The issue of widening inequality, where the rich get richer and the poor remain in poverty, is a persistent global problem.
The Capitalist Pyramid and Class Division
Within a capitalist system, people are generally divided into three main groups: the rich, the middle class (or average), and the poor. The core of this system is the distinction between owners and non-owners.
Owners: This group possesses significant wealth-generating assets, such as land, factories, and capital. They earn a large portion of their income from these assets.
Non-owners: This group, which includes laborers and the working poor, lacks substantial assets.
They must sell their labor for a living, and their income is often limited to a wage.
This division creates a fundamental gap in income and opportunity.
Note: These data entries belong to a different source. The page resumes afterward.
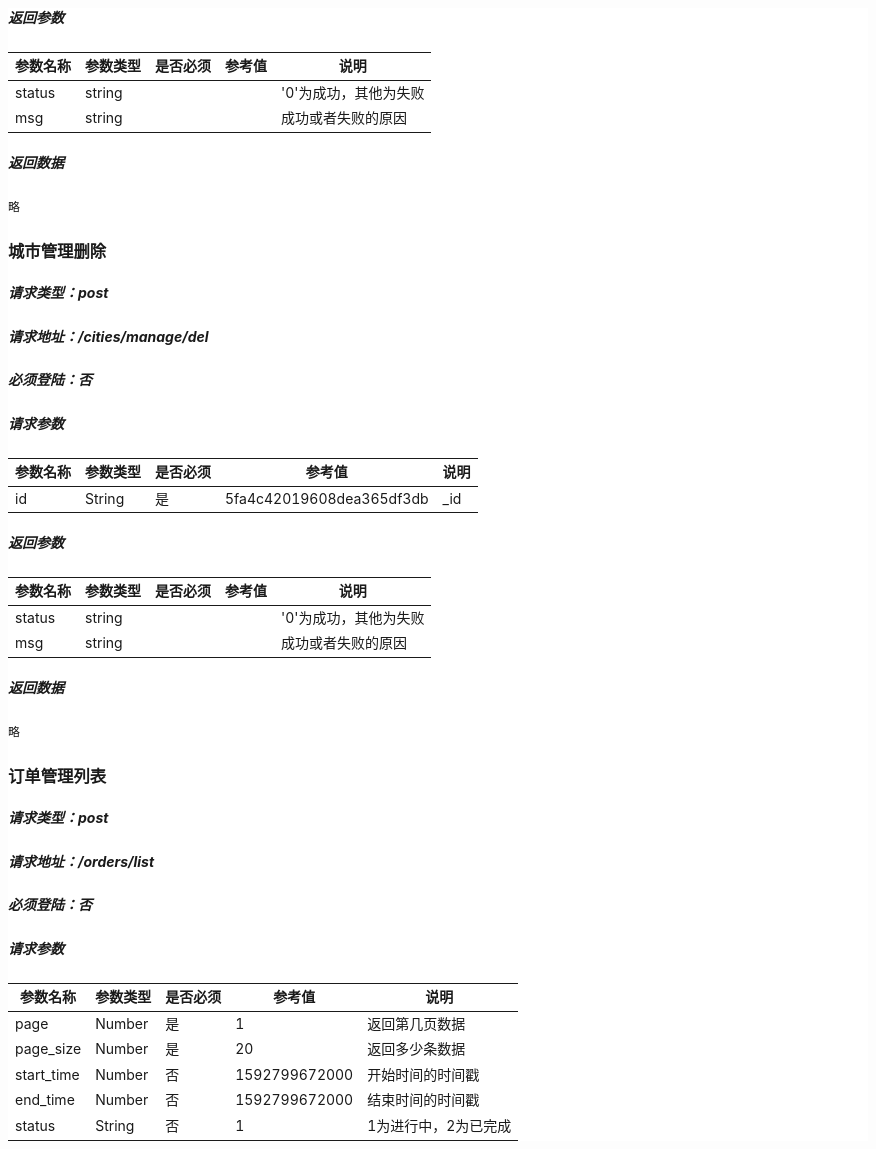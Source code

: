 ##### 返回参数
参数名称|参数类型|是否必须|参考值|说明
--------|--------|--------|------|----
status|string|||'0'为成功，其他为失败
msg|string|||成功或者失败的原因


##### 返回数据
```
略
```


### 城市管理删除
##### 请求类型：post

##### 请求地址：/cities/manage/del
##### 必须登陆：否

##### 请求参数
参数名称|参数类型|是否必须|参考值|说明
--------|--------|--------|------|----
id | String | 是 | 5fa4c42019608dea365df3db | _id

##### 返回参数
参数名称|参数类型|是否必须|参考值|说明
--------|--------|--------|------|----
status|string|||'0'为成功，其他为失败
msg|string|||成功或者失败的原因


##### 返回数据
```
略
```





### 订单管理列表
##### 请求类型：post

##### 请求地址：/orders/list
##### 必须登陆：否

##### 请求参数
参数名称|参数类型|是否必须|参考值|说明
--------|--------|--------|------|----
page| Number | 是 | 1 | 返回第几页数据
page_size | Number | 是 | 20 | 返回多少条数据
start_time| Number | 否 | 1592799672000 | 开始时间的时间戳
end_time| Number | 否 | 1592799672000 | 结束时间的时间戳
status| String | 否 | 1 | 1为进行中，2为已完成
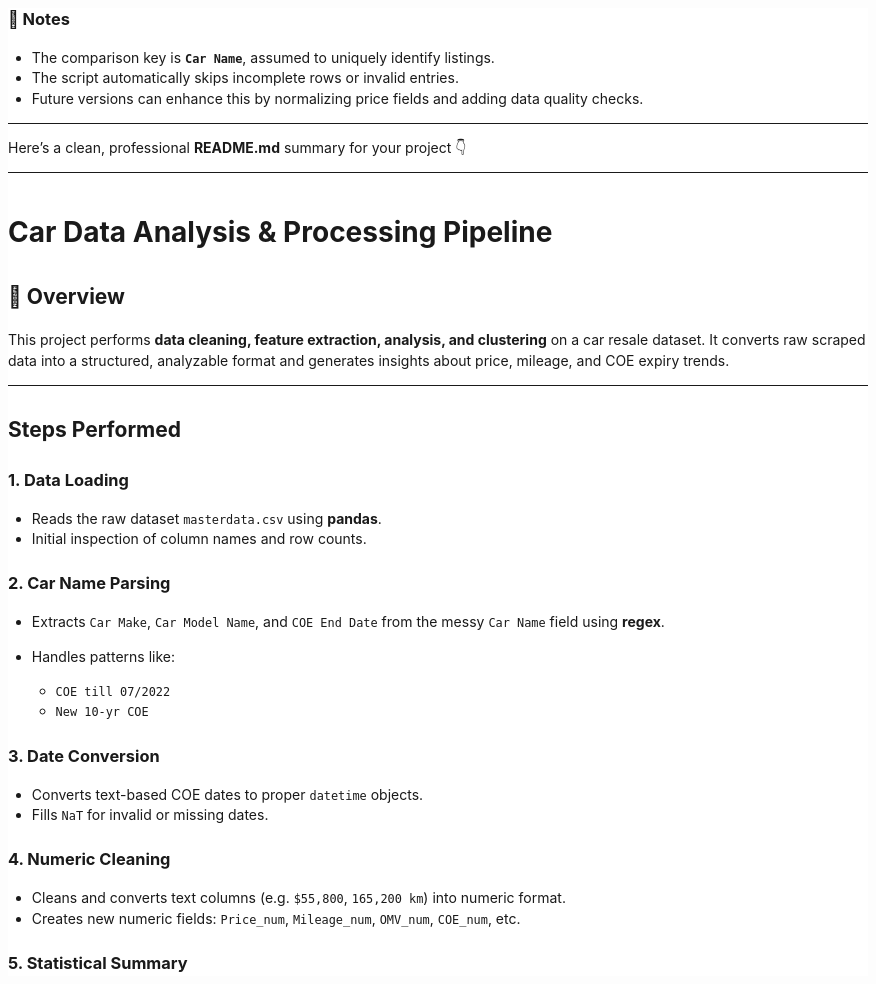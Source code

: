
### 📌 Notes

* The comparison key is **`Car Name`**, assumed to uniquely identify listings.
* The script automatically skips incomplete rows or invalid entries.
* Future versions can enhance this by normalizing price fields and adding data quality checks.

---

Here’s a clean, professional **README.md** summary for your project 👇

---

# Car Data Analysis & Processing Pipeline

## 📘 Overview

This project performs **data cleaning, feature extraction, analysis, and clustering** on a car resale dataset.
It converts raw scraped data into a structured, analyzable format and generates insights about price, mileage, and COE expiry trends.

---

## Steps Performed

### 1. **Data Loading**

* Reads the raw dataset `masterdata.csv` using **pandas**.
* Initial inspection of column names and row counts.

### 2. **Car Name Parsing**

* Extracts `Car Make`, `Car Model Name`, and `COE End Date` from the messy `Car Name` field using **regex**.
* Handles patterns like:

  * `COE till 07/2022`
  * `New 10-yr COE`

### 3. **Date Conversion**

* Converts text-based COE dates to proper `datetime` objects.
* Fills `NaT` for invalid or missing dates.

### 4. **Numeric Cleaning**

* Cleans and converts text columns (e.g. `$55,800`, `165,200 km`) into numeric format.
* Creates new numeric fields:
  `Price_num`, `Mileage_num`, `OMV_num`, `COE_num`, etc.

### 5. **Statistical Summary**
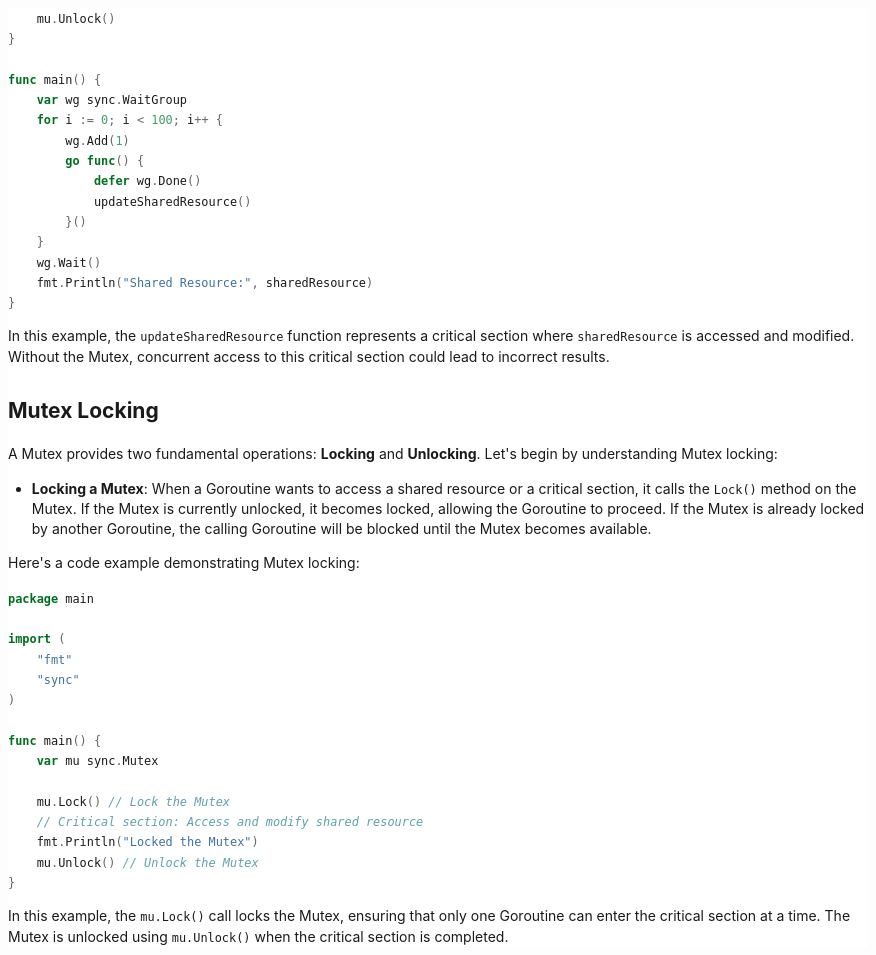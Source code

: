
 ```go
    mu.Unlock()
}

func main() {
    var wg sync.WaitGroup
    for i := 0; i < 100; i++ {
        wg.Add(1)
        go func() {
            defer wg.Done()
            updateSharedResource()
        }()
    }
    wg.Wait()
    fmt.Println("Shared Resource:", sharedResource)
}
```

In this example, the `updateSharedResource` function represents a critical section where `sharedResource` is accessed and modified. Without the Mutex, concurrent access to this critical section could lead to incorrect results.



## Mutex Locking

A Mutex provides two fundamental operations: **Locking** and **Unlocking**. Let's begin by understanding Mutex locking:

- **Locking a Mutex**: When a Goroutine wants to access a shared resource or a critical section, it calls the `Lock()` method on the Mutex. If the Mutex is currently unlocked, it becomes locked, allowing the Goroutine to proceed. If the Mutex is already locked by another Goroutine, the calling Goroutine will be blocked until the Mutex becomes available.

Here's a code example demonstrating Mutex locking:

```go
package main

import (
    "fmt"
    "sync"
)

func main() {
    var mu sync.Mutex

    mu.Lock() // Lock the Mutex
    // Critical section: Access and modify shared resource
    fmt.Println("Locked the Mutex")
    mu.Unlock() // Unlock the Mutex
}
```

In this example, the `mu.Lock()` call locks the Mutex, ensuring that only one Goroutine can enter the critical section at a time. The Mutex is unlocked using `mu.Unlock()` when the critical section is completed.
The owners earn profits from the production of goods and services, while the non-owners receive a salary that may not be sufficient to improve their social or economic status.
Causes of Inequality
The growing gap between the rich and the poor is not an inevitable outcome of economic systems but is often a result of specific practices:
Profit Over People: The capitalist model prioritizes profit for the owners.
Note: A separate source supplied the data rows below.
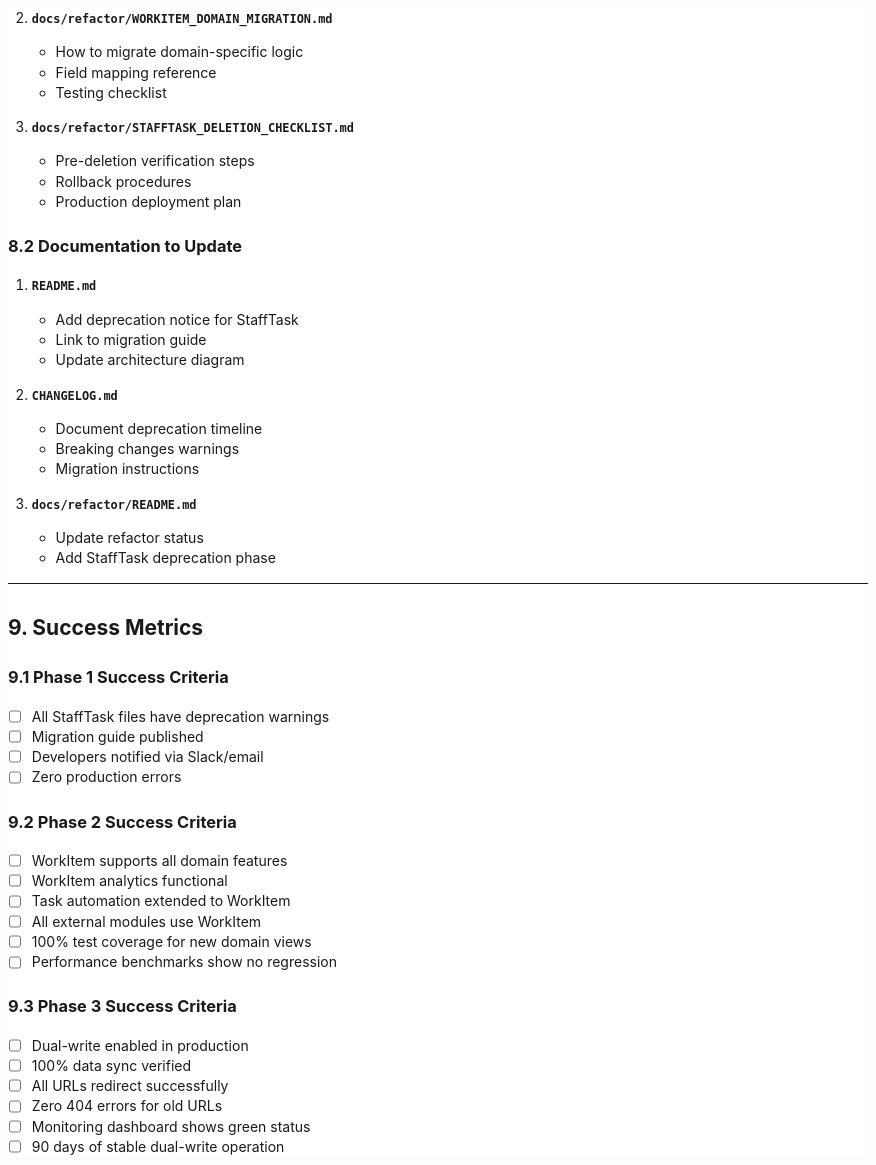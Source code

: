 2. **`docs/refactor/WORKITEM_DOMAIN_MIGRATION.md`**
   - How to migrate domain-specific logic
   - Field mapping reference
   - Testing checklist

3. **`docs/refactor/STAFFTASK_DELETION_CHECKLIST.md`**
   - Pre-deletion verification steps
   - Rollback procedures
   - Production deployment plan

### 8.2 Documentation to Update

1. **`README.md`**
   - Add deprecation notice for StaffTask
   - Link to migration guide
   - Update architecture diagram

2. **`CHANGELOG.md`**
   - Document deprecation timeline
   - Breaking changes warnings
   - Migration instructions

3. **`docs/refactor/README.md`**
   - Update refactor status
   - Add StaffTask deprecation phase

---

## 9. Success Metrics

### 9.1 Phase 1 Success Criteria

- [ ] All StaffTask files have deprecation warnings
- [ ] Migration guide published
- [ ] Developers notified via Slack/email
- [ ] Zero production errors

### 9.2 Phase 2 Success Criteria

- [ ] WorkItem supports all domain features
- [ ] WorkItem analytics functional
- [ ] Task automation extended to WorkItem
- [ ] All external modules use WorkItem
- [ ] 100% test coverage for new domain views
- [ ] Performance benchmarks show no regression

### 9.3 Phase 3 Success Criteria

- [ ] Dual-write enabled in production
- [ ] 100% data sync verified
- [ ] All URLs redirect successfully
- [ ] Zero 404 errors for old URLs
- [ ] Monitoring dashboard shows green status
- [ ] 90 days of stable dual-write operation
While they provide jobs, the wages given to laborers are often just enough for survival, with the rest of the generated wealth kept by the owners. Lack of Equitable Sharing: The article points out that wealth-sharing is a key practice in some Western societies. Without a culture of compromise and equitable distribution, the gap between the classes will only continue to widen. This suggests that inequality is not a natural disaster but a societal issue stemming from a lack of transparency and a failure to share benefits fairly.